%%
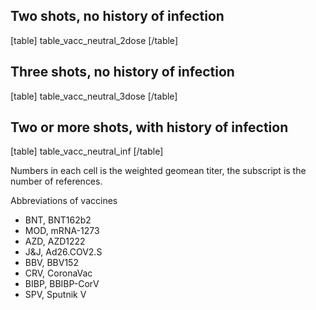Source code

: ## Two shots, no history of infection

[table]
table_vacc_neutral_2dose
[/table]

## Three shots, no history of infection

[table]
table_vacc_neutral_3dose
[/table]


## Two or more shots, with history of infection

[table]
table_vacc_neutral_inf
[/table]

Numbers in each cell is the weighted geomean titer, the subscript is the number of references.

Abbreviations of vaccines
- BNT, BNT162b2
- MOD, mRNA-1273
- AZD, AZD1222
- J&J, Ad26.COV2.S
- BBV, BBV152
- CRV, CoronaVac
- BIBP, BBIBP-CorV
- SPV, Sputnik V
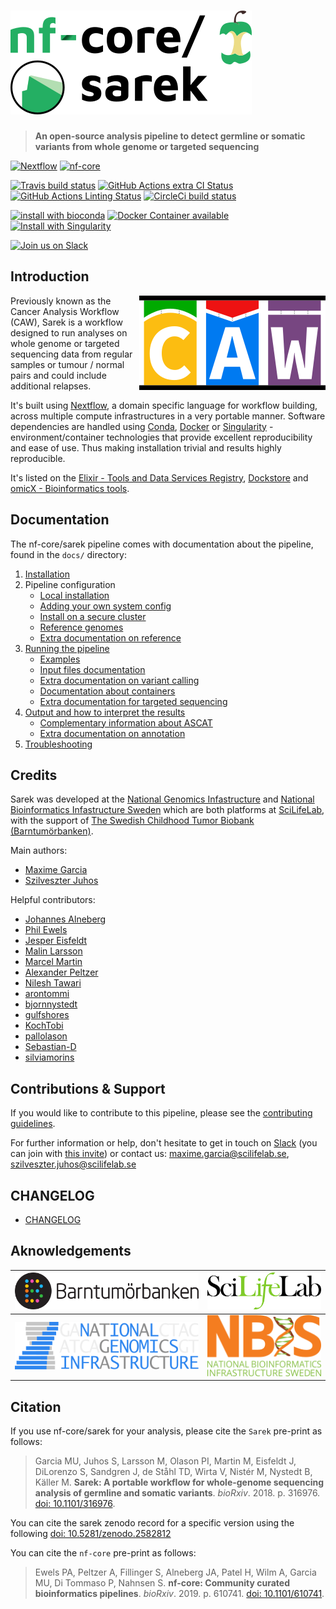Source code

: # [![Sarek](docs/images/nf-core_sarek_logo.png "Sarek")](https://sarek.scilifelab.se/)

> **An open-source analysis pipeline to detect germline or somatic variants from whole genome or targeted sequencing**

[![Nextflow](https://img.shields.io/badge/nextflow-%E2%89%A519.04.0-brightgreen.svg)](https://www.nextflow.io/)
[![nf-core](https://img.shields.io/badge/nf--core-pipeline-brightgreen.svg)](https://nf-co.re/)

[![Travis build status](https://img.shields.io/travis/nf-core/sarek.svg)](https://travis-ci.com/nf-core/sarek/)
[![GitHub Actions extra CI Status](https://github.com/nf-core/sarek/workflows/sarek%20extra%20CI/badge.svg)](https://github.com/nf-core/sarek/actions)
[![GitHub Actions Linting Status](https://github.com/nf-core/sarek/workflows/sarek%20linting/badge.svg)](https://github.com/nf-core/sarek/actions)
[![CircleCi build status](https://img.shields.io/circleci/project/github/nf-core/sarek.svg)](https://circleci.com/gh/nf-core/sarek/)

[![install with bioconda](https://img.shields.io/badge/install%20with-bioconda-brightgreen.svg)](http://bioconda.github.io/)
[![Docker Container available](https://img.shields.io/docker/automated/nfcore/sarek.svg)](https://hub.docker.com/r/nfcore/sarek/)
[![Install with Singularity](https://img.shields.io/badge/use%20with-singularity-purple.svg)](https://www.sylabs.io/docs/)

[![Join us on Slack](https://img.shields.io/badge/slack-nfcore/sarek-blue.svg)](https://nfcore.slack.com/messages/CGFUX04HZ/)


## Introduction

<img align="right" title="CAW" src="/docs/images/CAW_logo.png">

Previously known as the Cancer Analysis Workflow (CAW),
Sarek is a workflow designed to run analyses on whole genome or targeted sequencing data from regular samples or tumour / normal pairs and could include additional relapses.

It's built using [Nextflow](https://www.nextflow.io),
a domain specific language for workflow building,
across multiple compute infrastructures in a very portable manner.
Software dependencies are handled using [Conda](https://conda.io/), [Docker](https://www.docker.com) or [Singularity](https://www.sylabs.io/singularity/) - environment/container technologies that provide excellent reproducibility and ease of use.
Thus making installation trivial and results highly reproducible.

It's listed on the [Elixir - Tools and Data Services Registry](https://bio.tools/Sarek), [Dockstore](https://dockstore.org/workflows/github.com/SciLifeLab/Sarek/) and [omicX - Bioinformatics tools](https://omictools.com/sarek-tool).

## Documentation

The nf-core/sarek pipeline comes with documentation about the pipeline, found in the `docs/` directory:

1. [Installation](https://nf-co.re/usage/installation)
2. Pipeline configuration
    * [Local installation](https://nf-co.re/usage/local_installation)
    * [Adding your own system config](https://nf-co.re/usage/adding_own_config)
    * [Install on a secure cluster](docs/install_bianca.md)
    * [Reference genomes](https://nf-co.re/usage/reference_genomes)
    * [Extra documentation on reference](docs/reference.md)
3. [Running the pipeline](docs/usage.md)
    * [Examples](docs/use_cases.md)
    * [Input files documentation](docs/input.md)
    * [Extra documentation on variant calling](docs/variantcalling.md)
    * [Documentation about containers](docs/containers.md)
    * [Extra documentation for targeted sequencing](docs/targetseq.md)
4. [Output and how to interpret the results](docs/output.md)
    * [Complementary information about ASCAT](docs/ascat.md)
    * [Extra documentation on annotation](docs/annotation.md)
5. [Troubleshooting](https://nf-co.re/usage/troubleshooting)

## Credits

Sarek was developed at the [National Genomics Infastructure](https://ngisweden.scilifelab.se) and [National Bioinformatics Infastructure Sweden](https://nbis.se) which are both platforms at [SciLifeLab](https://scilifelab.se), with the support of [The Swedish Childhood Tumor Biobank (Barntumörbanken)](ttps://ki.se/forskning/barntumorbanken-0).

Main authors:

* [Maxime Garcia](https://github.com/MaxUlysse)
* [Szilveszter Juhos](https://github.com/szilvajuhos)

Helpful contributors:

* [Johannes Alneberg](https://github.com/alneberg)
* [Phil Ewels](https://github.com/ewels)
* [Jesper Eisfeldt](https://github.com/J35P312)
* [Malin Larsson](https://github.com/malinlarsson)
* [Marcel Martin](https://github.com/marcelm)
* [Alexander Peltzer](https://github.com/apeltzer)
* [Nilesh Tawari](https://github.com/nilesh-tawari)
* [arontommi](https://github.com/arontommi)
* [bjornnystedt](https://github.com/bjornnystedt)
* [gulfshores](https://github.com/gulfshores)
* [KochTobi](https://github.com/KochTobi)
* [pallolason](https://github.com/pallolason)
* [Sebastian-D](https://github.com/Sebastian-D)
* [silviamorins](https://github.com/silviamorins)

## Contributions & Support

If you would like to contribute to this pipeline, please see the [contributing guidelines](.github/CONTRIBUTING.md).

For further information or help, don't hesitate to get in touch on [Slack](https://nfcore.slack.com/channels/sarek) (you can join with [this invite](https://nf-co.re/join/slack)) or contact us: maxime.garcia@scilifelab.se, szilveszter.juhos@scilifelab.se

## CHANGELOG

* [CHANGELOG](CHANGELOG.md)

## Aknowledgements

[![Barntumörbanken](docs/images/BTB_logo.png)](https://ki.se/forskning/barntumorbanken-0) | [![SciLifeLab](docs/images/SciLifeLab_logo.png)](https://scilifelab.se)
:-:|:-:
[![National Genomics Infrastructure](docs/images/NGI_logo.png)](https://ngisweden.scilifelab.se/) | [![National Bioinformatics Infrastructure Sweden](docs/images/NBIS_logo.png)](https://nbis.se)

## Citation

If you use nf-core/sarek for your analysis, please cite the `Sarek` pre-print as follows:
> Garcia MU, Juhos S, Larsson M, Olason PI, Martin M, Eisfeldt J, DiLorenzo S, Sandgren J, de Ståhl TD, Wirta V, Nistér M, Nystedt B, Käller M. **Sarek: A portable workflow for whole-genome sequencing analysis of germline and somatic variants**. *bioRxiv*. 2018. p. 316976. [doi: 10.1101/316976](https://www.biorxiv.org/content/10.1101/316976v1).

You can cite the sarek zenodo record for a specific version using the following [doi: 10.5281/zenodo.2582812](https://doi.org/10.5281/zenodo.2582812)

You can cite the `nf-core` pre-print as follows:
> Ewels PA, Peltzer A, Fillinger S, Alneberg JA, Patel H, Wilm A, Garcia MU, Di Tommaso P, Nahnsen S. **nf-core: Community curated bioinformatics pipelines**. *bioRxiv*. 2019. p. 610741. [doi: 10.1101/610741](https://www.biorxiv.org/content/10.1101/610741v3).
%%
* [WHAT THE EXERCISE ASKS]:
Find the lines in the records above that hold the word "ngisweden", and give only how many there are.

* [ANSWER SPACE]:
2